Sichuan basin villages

There are various villages within remarkably short distance from Chengdu in the Sichuan basin that also make excellent locales for watercolourists. One of these is the New Year painting village, the place that gave rise to one of China’s top four subgenres of the so-called “New Year Paintings” – they are called as such because traditionally people made the paintings during new year period. It’s a village of charming, old-style farmhouses houses covered by white stucco, and on the exteriors of the houses there are the famous “new year paintings”. The folk paintings depict children doing folksy everyday things such as harvesting or fishing, and yet they have clever symbolism – they symbolise virtues such as happiness, bounty, harmony, prosperity, humbleness, and so on. The village is surrounded by agricultural land, and the area is renowned for its orchards of pears, peaches, loquat, and plantations of tea.

 

Qiang Tibetan villages

The Tibetan-Qiang villages along the Mingjiang River valley are a great playground for watercolourists. These villages are normally located in steep slopes, made up of tight-knit fabric of alleyways hemmed in by stone houses constructed from slate. There are endless subjects and angles for watercolourists here: the alleyways, the unique farmhouses, architectural features, outlandishly dressed inhabitants (they wear colourful costumes), Buddhist decorative and religious features such as prayer flags and household shrines, and the inhabitants engage in a variety of quaint customs that make ideal subjects. And also the larger setting: the sweeping valleys, the orchards and semi-arid mountain scenery, the villages set in the Himalayas, and some villages have the famous ancient turrets that people formerly build as places to lock themselves in during times of war or raids by bandits; these towers now make great unique features among the houses, fields, or even on high ridges.

 

Han peasant villages

A variety of villages in north-central Sichuan have houses that date back to the Ming Dynasty – their exteriors are covered in white stucco, their slanted roofs have traditional tiles, the doors and windows display geometric cutout-designs, and the porches are framed by wooden columns. These houses and villages are inhabited by farmers who toil in the rich mountain land, and the mountains tumbling in every direction are normally shrouded in mist. You can stay with the farmers in their farmhouses and paint the houses, the people, the larger setting, as well as the features of daily life in the farm and in the house – the kitchens, with their wood-fire hearth and slabs of pork dangling from the ceiling to smoke and dry are particularly evocative.

 

The areas mentioned above are broadly-speaking our favoured locales for watercolourists. Our watercolourists’ tours are of course fully customizable. The trips are open for people across all ranges of proficiency in painting watercolours; the professional and experienced instructor can adjust the level of instruction according to the level and desire of each particular participant or group.

 

Once you let us know the parameters of the tour – including desired class and level of accommodation and other logistical choices – we can match you up with something that fits your tastes and budget. 

 

Start & Finish: Chengdu

Trip Logistics: In this trip, we can fix the destinations depending on the levels of luxury or ruggedness – as well as the exoticness – that you desire. Destinations are also determined by the duration of the trip: we can take you on a watercolourists’ retreat for a weekend at least, or it can be a much longer trip.

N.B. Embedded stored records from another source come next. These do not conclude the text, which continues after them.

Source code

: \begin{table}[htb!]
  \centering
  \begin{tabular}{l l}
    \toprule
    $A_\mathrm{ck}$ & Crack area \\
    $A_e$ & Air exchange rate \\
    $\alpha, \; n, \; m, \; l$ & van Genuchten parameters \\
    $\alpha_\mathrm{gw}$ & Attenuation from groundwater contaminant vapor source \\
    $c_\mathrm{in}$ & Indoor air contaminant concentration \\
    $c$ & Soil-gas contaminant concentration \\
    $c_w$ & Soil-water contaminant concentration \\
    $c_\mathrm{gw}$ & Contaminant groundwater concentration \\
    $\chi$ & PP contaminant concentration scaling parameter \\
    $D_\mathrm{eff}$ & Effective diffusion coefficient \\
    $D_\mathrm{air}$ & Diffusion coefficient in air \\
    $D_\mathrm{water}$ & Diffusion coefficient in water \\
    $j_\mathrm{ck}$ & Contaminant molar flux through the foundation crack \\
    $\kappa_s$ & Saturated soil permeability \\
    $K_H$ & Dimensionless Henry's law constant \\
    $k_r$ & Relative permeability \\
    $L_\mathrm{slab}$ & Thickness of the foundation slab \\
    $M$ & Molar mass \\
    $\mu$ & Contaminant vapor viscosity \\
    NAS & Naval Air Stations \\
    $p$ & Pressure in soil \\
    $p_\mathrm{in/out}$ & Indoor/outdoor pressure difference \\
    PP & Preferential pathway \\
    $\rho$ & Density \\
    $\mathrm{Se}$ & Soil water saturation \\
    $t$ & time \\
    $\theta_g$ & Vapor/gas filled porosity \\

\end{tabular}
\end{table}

Experienced Watercolourists: If you already have a high level of competence, then you can treat the instructor as an equal, spending some time painting together and learning from one another. Or you could also do this trip without an instructor, which will of course be cheaper.

Art Instructor: The instructor is Zhang Zhao Fang, an artist who paints oil on canvas as well as watercolour on sketch paper for various clients. He supplements his income by teaching at an art college in Chengdu and also to private students at his studio. Zhang doesn’t have a website that we can link to here; examples of his work can be sent to interested participants on request.